**Your goal:**
Retype each line of the listing below, from the first through the one holding "of the People?", with no other lines.

**Dataset records:**
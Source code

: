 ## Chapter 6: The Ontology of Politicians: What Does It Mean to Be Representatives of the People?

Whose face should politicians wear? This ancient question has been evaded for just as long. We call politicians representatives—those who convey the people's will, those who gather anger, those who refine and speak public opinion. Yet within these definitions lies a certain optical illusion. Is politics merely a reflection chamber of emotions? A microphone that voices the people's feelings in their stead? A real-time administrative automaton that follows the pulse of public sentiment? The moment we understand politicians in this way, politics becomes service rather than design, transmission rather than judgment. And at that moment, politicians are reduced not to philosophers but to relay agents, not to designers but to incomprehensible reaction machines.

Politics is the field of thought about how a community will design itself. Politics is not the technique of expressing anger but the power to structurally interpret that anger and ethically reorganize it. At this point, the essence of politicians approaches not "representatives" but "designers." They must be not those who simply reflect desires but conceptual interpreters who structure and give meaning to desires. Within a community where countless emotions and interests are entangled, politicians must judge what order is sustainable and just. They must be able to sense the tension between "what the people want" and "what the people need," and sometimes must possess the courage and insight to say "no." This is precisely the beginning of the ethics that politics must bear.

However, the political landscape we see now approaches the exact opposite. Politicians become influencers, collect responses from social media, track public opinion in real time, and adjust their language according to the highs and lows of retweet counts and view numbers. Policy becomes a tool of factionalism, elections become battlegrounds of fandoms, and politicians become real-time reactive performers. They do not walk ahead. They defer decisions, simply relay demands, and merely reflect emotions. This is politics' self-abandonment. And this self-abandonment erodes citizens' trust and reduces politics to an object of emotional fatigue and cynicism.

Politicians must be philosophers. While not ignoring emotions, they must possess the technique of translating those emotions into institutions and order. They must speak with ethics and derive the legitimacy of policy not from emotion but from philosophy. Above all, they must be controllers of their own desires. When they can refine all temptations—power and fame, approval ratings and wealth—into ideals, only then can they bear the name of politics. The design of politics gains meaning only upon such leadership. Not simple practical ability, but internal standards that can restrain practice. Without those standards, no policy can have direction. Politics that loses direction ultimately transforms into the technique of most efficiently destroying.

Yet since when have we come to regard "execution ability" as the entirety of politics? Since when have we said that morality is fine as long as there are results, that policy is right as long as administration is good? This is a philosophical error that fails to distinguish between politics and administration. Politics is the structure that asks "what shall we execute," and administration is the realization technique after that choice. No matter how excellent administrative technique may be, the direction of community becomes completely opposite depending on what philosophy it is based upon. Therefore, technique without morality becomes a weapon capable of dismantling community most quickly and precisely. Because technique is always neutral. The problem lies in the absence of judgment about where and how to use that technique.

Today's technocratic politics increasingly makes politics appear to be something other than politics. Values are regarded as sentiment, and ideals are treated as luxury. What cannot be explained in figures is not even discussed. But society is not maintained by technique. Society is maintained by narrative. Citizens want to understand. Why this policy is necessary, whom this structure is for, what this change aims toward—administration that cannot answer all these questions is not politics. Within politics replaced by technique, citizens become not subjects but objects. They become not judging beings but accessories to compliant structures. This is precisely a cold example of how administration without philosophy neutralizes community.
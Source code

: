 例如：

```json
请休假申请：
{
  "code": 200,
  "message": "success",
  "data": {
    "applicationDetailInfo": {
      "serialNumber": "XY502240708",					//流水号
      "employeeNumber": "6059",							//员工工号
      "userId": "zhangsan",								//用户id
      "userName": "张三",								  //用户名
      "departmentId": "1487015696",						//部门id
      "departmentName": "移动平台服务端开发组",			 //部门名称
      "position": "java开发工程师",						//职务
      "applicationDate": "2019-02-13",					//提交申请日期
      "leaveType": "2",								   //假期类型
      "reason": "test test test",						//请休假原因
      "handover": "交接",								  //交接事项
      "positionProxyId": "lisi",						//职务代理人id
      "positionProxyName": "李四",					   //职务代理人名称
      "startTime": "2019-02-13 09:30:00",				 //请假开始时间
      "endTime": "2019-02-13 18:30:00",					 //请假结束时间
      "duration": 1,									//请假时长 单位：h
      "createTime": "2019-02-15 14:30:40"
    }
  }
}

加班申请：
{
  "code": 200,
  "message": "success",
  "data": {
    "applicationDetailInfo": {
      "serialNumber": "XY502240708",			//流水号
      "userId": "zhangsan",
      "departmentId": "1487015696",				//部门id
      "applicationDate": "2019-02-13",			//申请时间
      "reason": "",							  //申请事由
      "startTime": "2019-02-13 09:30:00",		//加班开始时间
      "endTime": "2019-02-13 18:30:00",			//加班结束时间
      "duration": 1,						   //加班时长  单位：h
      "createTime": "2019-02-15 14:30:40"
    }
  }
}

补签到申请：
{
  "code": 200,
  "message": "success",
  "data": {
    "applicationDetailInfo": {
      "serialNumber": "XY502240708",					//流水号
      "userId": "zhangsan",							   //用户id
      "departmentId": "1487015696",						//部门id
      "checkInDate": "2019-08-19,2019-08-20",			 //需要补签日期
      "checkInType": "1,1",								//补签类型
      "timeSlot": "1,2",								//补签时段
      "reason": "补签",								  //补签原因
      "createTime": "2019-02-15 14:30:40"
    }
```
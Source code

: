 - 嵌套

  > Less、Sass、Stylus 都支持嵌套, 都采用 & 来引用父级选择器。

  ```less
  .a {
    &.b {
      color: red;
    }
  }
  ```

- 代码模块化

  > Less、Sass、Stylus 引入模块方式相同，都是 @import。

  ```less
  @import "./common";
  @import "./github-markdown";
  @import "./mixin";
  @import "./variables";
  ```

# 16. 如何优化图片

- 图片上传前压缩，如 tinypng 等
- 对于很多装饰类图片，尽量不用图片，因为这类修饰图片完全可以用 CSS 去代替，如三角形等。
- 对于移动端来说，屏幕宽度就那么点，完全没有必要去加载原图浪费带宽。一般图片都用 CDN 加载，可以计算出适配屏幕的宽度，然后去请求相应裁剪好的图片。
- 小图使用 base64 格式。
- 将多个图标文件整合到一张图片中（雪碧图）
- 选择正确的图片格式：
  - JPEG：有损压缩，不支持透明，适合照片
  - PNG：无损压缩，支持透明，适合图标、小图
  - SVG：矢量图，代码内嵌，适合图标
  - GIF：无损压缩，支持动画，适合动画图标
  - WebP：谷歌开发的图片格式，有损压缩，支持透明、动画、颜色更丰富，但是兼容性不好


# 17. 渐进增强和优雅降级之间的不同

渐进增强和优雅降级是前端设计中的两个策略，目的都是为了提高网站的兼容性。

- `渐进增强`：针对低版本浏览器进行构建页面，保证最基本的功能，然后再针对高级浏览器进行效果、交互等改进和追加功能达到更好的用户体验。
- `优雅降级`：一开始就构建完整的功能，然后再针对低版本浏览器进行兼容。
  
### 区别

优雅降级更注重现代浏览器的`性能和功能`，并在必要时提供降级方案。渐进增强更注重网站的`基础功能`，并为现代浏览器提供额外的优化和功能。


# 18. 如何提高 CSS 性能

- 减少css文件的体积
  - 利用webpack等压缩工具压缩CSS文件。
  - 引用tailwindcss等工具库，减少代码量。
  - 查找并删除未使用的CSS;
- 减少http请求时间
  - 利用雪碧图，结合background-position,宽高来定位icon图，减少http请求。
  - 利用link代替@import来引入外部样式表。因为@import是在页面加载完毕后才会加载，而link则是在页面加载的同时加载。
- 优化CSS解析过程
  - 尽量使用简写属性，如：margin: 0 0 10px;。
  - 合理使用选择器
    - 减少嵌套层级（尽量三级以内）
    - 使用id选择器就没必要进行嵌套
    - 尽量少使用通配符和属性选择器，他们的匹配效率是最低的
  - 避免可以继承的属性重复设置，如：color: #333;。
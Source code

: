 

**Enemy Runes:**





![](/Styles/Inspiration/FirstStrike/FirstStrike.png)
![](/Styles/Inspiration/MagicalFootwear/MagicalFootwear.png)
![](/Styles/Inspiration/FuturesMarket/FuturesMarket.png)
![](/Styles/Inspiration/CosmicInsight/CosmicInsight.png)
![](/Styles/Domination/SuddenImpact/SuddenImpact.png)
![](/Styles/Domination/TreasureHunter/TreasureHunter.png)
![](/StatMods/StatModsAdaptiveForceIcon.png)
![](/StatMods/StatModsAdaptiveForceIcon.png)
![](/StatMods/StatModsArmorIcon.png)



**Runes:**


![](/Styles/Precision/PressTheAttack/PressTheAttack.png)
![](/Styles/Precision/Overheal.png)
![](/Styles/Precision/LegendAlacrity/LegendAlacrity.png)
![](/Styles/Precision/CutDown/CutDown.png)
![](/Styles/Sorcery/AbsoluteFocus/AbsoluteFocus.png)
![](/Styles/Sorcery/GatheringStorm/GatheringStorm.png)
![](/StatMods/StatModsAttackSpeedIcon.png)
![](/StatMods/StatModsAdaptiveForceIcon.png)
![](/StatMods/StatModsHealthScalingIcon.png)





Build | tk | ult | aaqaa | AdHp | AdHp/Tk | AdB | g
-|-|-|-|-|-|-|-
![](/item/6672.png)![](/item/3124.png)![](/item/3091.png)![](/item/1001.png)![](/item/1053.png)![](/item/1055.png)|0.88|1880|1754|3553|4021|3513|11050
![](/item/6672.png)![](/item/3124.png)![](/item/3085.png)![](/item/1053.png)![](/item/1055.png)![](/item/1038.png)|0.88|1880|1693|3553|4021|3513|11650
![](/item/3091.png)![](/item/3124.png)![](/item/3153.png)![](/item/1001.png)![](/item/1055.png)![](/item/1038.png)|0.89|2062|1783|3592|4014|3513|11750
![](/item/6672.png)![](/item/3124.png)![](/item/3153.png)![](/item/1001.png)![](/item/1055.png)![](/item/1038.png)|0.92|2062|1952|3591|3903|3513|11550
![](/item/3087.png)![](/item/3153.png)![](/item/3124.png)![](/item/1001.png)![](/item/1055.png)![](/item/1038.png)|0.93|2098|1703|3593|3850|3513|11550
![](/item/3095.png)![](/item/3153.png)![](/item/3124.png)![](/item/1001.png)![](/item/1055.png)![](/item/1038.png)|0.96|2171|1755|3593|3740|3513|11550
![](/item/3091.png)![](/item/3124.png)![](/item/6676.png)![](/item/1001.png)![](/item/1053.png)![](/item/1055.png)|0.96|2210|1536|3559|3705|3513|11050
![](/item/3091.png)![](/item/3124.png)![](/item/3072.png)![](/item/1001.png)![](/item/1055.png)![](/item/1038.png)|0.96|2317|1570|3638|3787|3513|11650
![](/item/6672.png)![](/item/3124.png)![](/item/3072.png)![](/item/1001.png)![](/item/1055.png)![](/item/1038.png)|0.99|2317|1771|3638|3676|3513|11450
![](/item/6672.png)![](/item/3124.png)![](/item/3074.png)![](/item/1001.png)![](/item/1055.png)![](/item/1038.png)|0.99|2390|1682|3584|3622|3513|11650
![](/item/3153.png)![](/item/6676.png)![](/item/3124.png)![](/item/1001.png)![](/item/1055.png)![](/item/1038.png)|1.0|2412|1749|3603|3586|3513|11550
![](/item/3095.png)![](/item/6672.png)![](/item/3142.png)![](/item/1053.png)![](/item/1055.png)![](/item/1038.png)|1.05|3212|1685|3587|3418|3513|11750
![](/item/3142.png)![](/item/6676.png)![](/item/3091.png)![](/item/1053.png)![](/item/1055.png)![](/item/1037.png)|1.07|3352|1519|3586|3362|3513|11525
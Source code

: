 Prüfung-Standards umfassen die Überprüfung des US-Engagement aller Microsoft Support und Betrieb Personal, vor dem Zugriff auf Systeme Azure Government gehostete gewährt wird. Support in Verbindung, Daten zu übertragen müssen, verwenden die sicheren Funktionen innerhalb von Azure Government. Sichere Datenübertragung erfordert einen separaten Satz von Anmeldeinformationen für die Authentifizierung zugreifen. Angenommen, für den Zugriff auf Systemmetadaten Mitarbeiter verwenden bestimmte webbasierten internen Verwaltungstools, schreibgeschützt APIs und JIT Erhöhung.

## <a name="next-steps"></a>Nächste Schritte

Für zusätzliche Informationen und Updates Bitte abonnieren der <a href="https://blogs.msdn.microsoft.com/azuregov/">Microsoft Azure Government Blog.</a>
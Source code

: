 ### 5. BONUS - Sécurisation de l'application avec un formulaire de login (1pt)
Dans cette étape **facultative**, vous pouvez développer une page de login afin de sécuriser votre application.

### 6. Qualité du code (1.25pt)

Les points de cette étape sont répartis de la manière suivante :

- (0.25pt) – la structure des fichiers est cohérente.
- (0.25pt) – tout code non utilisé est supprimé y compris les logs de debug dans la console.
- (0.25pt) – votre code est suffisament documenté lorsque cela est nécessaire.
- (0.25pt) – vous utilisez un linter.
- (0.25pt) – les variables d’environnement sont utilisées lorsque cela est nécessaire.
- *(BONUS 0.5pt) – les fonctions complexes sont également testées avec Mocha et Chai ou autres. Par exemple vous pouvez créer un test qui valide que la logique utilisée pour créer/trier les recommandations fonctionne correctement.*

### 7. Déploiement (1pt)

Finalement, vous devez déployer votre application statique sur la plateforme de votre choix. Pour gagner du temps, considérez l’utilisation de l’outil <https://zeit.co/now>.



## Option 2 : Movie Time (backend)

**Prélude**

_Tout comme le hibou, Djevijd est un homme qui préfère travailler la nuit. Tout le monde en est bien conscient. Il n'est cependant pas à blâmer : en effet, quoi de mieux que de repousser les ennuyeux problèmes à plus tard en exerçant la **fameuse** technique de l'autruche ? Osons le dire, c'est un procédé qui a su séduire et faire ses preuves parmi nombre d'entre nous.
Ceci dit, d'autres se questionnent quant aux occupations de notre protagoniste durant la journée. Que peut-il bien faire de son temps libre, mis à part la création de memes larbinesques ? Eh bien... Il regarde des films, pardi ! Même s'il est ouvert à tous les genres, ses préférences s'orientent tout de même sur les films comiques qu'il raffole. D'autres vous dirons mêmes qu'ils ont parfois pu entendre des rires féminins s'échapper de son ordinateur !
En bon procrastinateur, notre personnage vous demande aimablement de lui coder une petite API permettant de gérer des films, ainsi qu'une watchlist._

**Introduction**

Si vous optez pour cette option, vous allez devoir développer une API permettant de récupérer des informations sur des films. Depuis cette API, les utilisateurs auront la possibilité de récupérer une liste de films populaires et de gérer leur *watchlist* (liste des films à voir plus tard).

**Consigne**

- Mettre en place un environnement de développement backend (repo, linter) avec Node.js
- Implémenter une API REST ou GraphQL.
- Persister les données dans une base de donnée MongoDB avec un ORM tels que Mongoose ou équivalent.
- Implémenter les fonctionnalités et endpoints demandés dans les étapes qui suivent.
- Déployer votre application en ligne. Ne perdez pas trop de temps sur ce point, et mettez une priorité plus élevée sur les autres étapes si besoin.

**Written response:**
Source code

: ## Chapter 6: The Ontology of Politicians: What Does It Mean to Be Representatives of the People?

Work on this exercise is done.